We have all seen websites that require us to type the odd shaped letters and numbers in a box with a patterned background of some sort in order to gain access to a website or account on the web.
A box like this on the web is called a CAPTCHA which is an acronym for the phrase Completely Automated Turing test to tell Computers and Humans Apart. CAPTCHAs are used by websites to check to see if the request being made (such as opening an email account) is from a real human or a bot (a web robot which is a software application, frequently used maliciously by hackers, spammers and other web low lifes). Humans can read and correctly reproduce the CAPATCHAs while bots and other software running on computers can't.
It is estimated that the use of a CAPTCHA adds about 10 seconds to the time it takes to access a website but, given the fact that it helps to reduce Spam and other malware, most of us consider this as ten seconds well spent. However, it is further estimated that, when added up worldwide, each of those ten second delays amounts to 150,000 hours or more per day devoted to solving CAPATCHAs. For the individual user, the time spent is practically unnoticeable, but, in aggregate we are talking about a lot of hours.
So what, you say?
Well, suppose we could begin to channel these ten second delays into some other useful endeavor in addition to thwarting the schemes of Internet crooks? 150,000 hours is the equivalent of 18,750 people working a standard 8 hour day. At the current U.S. Federal minimum wage of $5.15 per hour this would cost an employer $96,562.50 PER DAY in wages alone, not counting employment taxes, benefits and other costs associated with hiring employees.
While the idea of harvesting and putting to use the 150,000 hours per day spent by millions of people in little ten second bursts is attractive, the question is what thing of practical use can a person produce in these random ten seconds spent typing the key to access some site on the web?

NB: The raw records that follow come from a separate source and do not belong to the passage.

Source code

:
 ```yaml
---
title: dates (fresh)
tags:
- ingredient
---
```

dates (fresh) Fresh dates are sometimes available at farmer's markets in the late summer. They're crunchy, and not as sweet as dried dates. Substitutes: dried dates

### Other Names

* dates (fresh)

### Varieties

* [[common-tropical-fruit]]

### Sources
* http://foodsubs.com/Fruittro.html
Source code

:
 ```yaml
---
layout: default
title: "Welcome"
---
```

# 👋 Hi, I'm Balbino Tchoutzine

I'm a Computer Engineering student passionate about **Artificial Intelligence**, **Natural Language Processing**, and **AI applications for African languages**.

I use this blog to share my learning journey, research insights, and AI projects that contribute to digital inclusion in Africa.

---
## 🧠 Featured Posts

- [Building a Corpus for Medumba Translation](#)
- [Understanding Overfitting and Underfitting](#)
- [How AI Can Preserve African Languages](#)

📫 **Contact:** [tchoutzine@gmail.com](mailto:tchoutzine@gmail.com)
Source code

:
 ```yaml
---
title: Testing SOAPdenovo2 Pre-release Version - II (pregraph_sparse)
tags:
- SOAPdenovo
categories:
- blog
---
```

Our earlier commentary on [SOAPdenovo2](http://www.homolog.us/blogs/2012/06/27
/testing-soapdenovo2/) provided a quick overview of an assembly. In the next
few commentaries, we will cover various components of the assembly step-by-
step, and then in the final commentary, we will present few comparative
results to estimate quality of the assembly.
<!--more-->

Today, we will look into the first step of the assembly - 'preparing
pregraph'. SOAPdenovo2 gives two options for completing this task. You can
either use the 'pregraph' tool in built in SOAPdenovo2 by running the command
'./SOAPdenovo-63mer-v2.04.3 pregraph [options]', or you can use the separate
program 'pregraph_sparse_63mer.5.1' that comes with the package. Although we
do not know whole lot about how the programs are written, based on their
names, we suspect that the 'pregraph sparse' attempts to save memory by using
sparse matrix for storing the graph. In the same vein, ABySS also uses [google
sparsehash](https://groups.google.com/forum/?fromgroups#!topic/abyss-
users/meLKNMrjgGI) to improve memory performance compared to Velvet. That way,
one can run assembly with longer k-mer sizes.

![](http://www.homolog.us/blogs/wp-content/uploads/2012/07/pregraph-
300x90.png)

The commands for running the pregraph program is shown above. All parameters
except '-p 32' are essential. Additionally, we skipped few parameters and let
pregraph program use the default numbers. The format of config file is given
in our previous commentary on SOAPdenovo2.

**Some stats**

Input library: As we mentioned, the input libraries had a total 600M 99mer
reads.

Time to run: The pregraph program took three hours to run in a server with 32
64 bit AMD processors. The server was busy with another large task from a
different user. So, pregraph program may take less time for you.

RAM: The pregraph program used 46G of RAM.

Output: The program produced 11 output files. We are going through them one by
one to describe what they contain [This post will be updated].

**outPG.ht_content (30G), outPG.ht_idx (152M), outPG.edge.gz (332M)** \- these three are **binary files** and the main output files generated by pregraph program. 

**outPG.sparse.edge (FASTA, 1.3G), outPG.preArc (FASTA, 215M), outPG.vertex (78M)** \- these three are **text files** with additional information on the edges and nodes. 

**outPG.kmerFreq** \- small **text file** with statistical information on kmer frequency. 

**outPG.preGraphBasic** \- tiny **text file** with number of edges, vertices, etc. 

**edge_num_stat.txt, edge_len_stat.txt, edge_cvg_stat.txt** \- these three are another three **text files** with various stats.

It just so happens that on May 24, 2007, Ben Maurer, an undergraduate computer science student at Carnegie Mellon University and his team of students and faculty not only figured out a way to harness all of these little ten seconds worth labor, but launched a service to make productive use of this labor.
Anyone who has attempted to scan text into a computer and save it in a text format rather than a graphic format, knows that not every word or phrase is converted correctly. A change in the font, marks on the page, a change in handwriting style, etc. will all cause some words and phrases to scan incorrectly. We have programs to detect these scan errors but it requires a human to look at the original text and key the text in correctly. For the ordinary user scanning a few pages of text, this is a nuisance. But for the various companies attempting to scan whole libraries of books or Google which is attempting to scan all of the world's books, it is more than a nuisance it is hundreds of thousands of hours of human labor all of which has to be paid.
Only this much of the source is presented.